WORK TO COMPLETE.
Filter the records below, keeping only lines with the string "Centro".

ENTRIES SUPPLIED.
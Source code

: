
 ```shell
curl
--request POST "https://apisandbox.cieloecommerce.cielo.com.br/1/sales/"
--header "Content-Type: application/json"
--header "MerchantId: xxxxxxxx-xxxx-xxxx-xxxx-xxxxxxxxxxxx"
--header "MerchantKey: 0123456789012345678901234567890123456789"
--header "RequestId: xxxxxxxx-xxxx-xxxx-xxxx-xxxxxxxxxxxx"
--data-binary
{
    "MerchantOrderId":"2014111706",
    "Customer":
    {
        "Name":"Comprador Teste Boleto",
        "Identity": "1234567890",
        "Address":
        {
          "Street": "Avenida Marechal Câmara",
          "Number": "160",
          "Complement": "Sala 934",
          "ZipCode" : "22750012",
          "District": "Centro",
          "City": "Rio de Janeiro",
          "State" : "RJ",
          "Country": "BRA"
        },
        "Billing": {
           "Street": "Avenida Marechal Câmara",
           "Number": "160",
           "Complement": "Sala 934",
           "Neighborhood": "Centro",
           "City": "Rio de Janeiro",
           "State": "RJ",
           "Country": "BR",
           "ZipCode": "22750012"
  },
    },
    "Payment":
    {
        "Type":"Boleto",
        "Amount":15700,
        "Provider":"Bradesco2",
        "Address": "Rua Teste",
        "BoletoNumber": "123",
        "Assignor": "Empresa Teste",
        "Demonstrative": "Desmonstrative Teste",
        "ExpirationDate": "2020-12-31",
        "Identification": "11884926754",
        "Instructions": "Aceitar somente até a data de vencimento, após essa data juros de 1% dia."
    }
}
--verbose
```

* * *

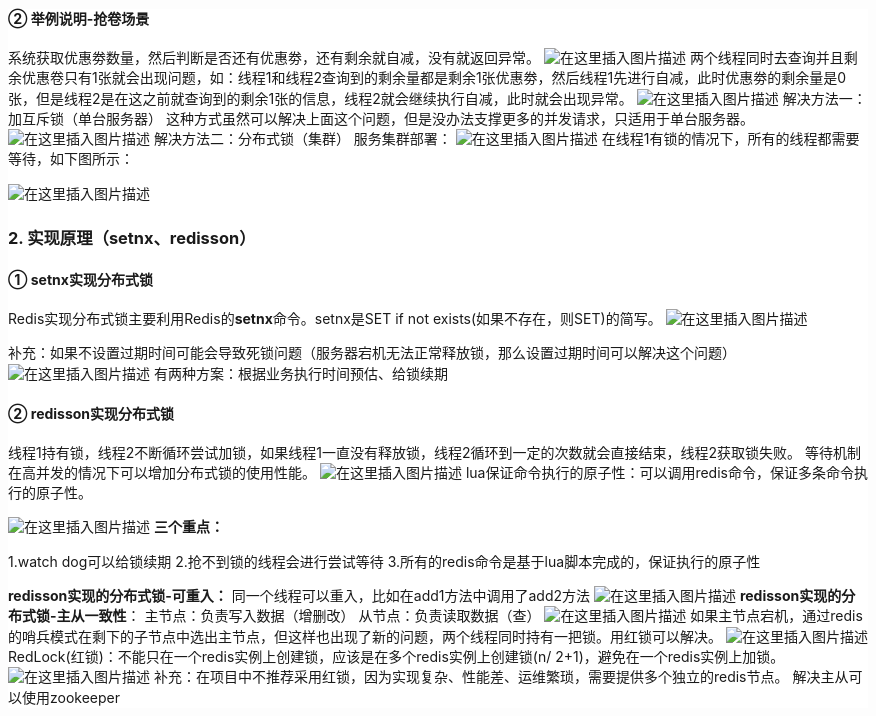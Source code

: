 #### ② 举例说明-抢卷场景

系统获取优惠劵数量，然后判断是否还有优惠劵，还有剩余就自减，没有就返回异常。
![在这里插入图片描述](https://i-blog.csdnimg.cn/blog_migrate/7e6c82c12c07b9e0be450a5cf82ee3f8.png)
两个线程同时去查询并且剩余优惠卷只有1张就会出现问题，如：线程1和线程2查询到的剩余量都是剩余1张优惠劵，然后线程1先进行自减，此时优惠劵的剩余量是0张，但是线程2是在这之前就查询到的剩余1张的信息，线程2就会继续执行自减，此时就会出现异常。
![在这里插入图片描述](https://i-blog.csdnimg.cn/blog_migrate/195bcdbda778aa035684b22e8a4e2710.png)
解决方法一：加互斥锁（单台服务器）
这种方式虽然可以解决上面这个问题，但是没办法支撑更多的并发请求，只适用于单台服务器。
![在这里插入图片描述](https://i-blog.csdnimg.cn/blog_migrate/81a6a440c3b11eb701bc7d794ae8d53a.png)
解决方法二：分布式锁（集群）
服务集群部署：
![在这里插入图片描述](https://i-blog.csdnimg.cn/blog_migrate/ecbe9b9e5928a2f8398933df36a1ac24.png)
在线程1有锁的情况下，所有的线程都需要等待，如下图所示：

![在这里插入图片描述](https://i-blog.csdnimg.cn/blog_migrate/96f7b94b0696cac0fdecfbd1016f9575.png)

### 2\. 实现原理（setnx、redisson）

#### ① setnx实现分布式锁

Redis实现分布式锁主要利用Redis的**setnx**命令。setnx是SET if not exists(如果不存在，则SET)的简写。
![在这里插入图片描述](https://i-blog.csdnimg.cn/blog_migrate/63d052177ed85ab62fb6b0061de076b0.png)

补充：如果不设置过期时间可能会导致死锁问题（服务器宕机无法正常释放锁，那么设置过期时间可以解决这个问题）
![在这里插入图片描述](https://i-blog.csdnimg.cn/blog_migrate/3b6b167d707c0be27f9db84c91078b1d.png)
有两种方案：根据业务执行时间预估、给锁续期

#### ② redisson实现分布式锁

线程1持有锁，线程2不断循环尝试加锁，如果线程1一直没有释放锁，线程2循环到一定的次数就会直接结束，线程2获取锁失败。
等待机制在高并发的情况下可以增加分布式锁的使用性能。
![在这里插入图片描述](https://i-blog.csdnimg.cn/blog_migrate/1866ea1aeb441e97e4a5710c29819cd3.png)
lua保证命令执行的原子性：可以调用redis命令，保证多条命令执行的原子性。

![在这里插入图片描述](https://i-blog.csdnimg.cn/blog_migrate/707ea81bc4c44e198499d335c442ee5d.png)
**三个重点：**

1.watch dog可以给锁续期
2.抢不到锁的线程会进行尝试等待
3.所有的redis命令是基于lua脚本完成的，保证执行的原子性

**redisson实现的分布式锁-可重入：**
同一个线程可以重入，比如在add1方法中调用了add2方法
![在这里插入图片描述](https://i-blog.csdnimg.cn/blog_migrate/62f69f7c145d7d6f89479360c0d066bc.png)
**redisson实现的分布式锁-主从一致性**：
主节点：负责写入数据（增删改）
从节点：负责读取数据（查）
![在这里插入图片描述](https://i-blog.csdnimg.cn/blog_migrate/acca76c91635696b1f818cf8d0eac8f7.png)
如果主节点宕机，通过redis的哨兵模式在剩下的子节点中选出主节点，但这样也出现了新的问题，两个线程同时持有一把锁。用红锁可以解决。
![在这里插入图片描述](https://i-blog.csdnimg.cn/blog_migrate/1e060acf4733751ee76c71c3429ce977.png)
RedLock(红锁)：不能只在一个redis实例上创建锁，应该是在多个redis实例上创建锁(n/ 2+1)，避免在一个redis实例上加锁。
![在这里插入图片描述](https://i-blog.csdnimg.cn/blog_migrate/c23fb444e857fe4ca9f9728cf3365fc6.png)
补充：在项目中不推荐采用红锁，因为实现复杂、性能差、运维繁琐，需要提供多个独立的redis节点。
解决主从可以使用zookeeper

FINISHED EXERCISE.
          "District": "Centro",
           "Neighborhood": "Centro",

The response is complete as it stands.